====== WORKING DATA
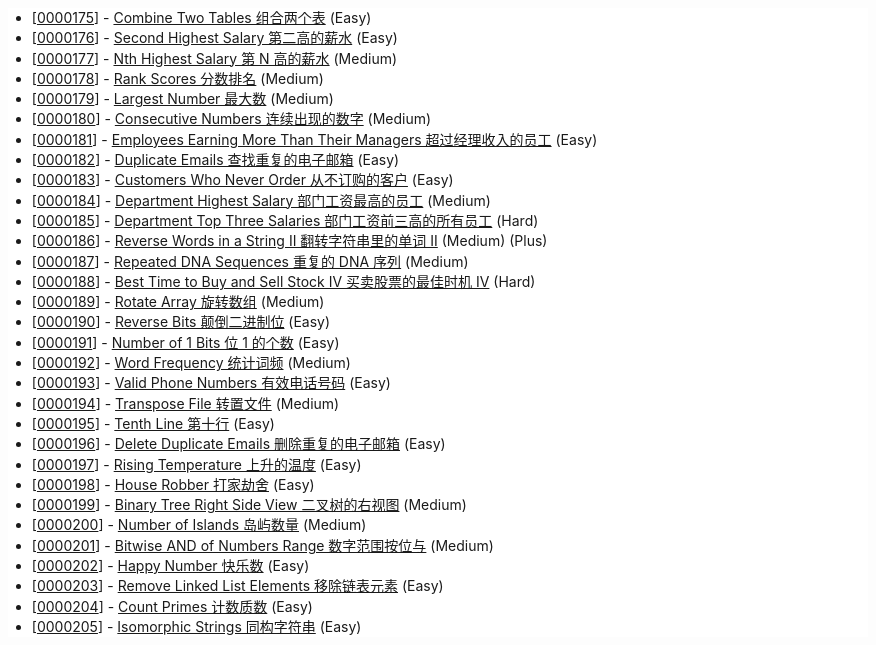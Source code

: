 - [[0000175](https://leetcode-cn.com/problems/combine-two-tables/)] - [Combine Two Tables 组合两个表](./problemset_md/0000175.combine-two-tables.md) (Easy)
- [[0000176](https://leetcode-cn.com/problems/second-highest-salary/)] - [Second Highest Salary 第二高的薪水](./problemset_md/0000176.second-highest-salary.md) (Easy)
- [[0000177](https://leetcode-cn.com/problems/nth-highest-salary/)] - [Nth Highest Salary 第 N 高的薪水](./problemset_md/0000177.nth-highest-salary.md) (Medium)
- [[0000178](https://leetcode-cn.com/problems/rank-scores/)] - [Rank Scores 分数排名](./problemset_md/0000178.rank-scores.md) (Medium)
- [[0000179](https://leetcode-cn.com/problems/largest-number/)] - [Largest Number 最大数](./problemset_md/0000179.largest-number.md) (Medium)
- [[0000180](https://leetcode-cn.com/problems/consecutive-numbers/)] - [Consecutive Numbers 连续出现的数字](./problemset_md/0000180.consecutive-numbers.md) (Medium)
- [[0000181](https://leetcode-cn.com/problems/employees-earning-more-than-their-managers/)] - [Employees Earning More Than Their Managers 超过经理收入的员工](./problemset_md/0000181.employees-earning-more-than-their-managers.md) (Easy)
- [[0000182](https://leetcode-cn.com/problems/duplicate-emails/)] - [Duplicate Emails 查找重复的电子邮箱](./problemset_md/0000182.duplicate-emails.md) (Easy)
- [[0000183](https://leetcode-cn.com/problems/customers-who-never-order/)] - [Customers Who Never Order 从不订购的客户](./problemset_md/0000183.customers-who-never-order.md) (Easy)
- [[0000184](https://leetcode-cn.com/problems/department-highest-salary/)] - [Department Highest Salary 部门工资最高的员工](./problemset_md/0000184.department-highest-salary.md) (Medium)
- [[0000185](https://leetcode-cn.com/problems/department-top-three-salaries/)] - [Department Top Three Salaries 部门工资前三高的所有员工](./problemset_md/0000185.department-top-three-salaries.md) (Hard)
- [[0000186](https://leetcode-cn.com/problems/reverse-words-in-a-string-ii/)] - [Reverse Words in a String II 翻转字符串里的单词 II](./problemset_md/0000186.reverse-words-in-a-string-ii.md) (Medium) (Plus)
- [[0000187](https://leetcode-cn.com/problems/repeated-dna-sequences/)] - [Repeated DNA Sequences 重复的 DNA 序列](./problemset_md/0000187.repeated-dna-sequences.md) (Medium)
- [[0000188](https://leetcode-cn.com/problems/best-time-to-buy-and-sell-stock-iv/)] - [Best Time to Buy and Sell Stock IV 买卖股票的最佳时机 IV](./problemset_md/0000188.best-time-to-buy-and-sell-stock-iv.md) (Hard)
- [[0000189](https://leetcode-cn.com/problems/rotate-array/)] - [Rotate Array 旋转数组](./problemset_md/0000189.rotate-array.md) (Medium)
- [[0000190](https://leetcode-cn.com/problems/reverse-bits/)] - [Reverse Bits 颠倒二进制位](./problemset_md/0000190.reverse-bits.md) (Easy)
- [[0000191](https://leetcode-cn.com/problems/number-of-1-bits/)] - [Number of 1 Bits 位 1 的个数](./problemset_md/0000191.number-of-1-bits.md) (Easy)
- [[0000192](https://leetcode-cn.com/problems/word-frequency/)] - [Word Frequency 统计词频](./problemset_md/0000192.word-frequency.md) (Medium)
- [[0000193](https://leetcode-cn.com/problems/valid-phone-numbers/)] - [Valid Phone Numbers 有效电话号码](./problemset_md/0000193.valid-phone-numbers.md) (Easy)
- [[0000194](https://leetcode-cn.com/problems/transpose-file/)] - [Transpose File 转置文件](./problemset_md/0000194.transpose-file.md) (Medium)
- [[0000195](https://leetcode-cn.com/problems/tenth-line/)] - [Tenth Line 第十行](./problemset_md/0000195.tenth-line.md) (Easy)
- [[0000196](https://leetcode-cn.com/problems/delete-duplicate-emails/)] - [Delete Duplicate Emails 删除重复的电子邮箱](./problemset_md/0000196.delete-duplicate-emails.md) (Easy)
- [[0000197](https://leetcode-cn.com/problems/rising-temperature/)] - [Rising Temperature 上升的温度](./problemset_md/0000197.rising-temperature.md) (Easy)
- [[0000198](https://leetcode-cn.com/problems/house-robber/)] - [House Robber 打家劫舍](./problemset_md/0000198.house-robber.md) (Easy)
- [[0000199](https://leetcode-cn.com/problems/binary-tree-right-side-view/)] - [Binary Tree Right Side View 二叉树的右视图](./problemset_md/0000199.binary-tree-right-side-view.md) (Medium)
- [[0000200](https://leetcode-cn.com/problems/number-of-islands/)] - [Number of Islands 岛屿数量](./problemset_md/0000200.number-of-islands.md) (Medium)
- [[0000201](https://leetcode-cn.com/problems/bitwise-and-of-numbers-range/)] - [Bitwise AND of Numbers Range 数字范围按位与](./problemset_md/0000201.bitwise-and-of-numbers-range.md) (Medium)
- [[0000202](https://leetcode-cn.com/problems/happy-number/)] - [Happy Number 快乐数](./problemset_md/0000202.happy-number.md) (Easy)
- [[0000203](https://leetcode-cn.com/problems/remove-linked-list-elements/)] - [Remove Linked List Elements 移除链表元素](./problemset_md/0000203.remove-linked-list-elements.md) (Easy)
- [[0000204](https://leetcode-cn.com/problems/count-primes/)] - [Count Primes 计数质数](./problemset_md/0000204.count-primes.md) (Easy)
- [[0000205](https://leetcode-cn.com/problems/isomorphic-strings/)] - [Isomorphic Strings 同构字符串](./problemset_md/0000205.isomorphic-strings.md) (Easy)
============
WORK REQUIRED: Your reply should consist of one number: how many lines above contain the word "emails".

OUTPUT FOR THIS EXERCISE: 2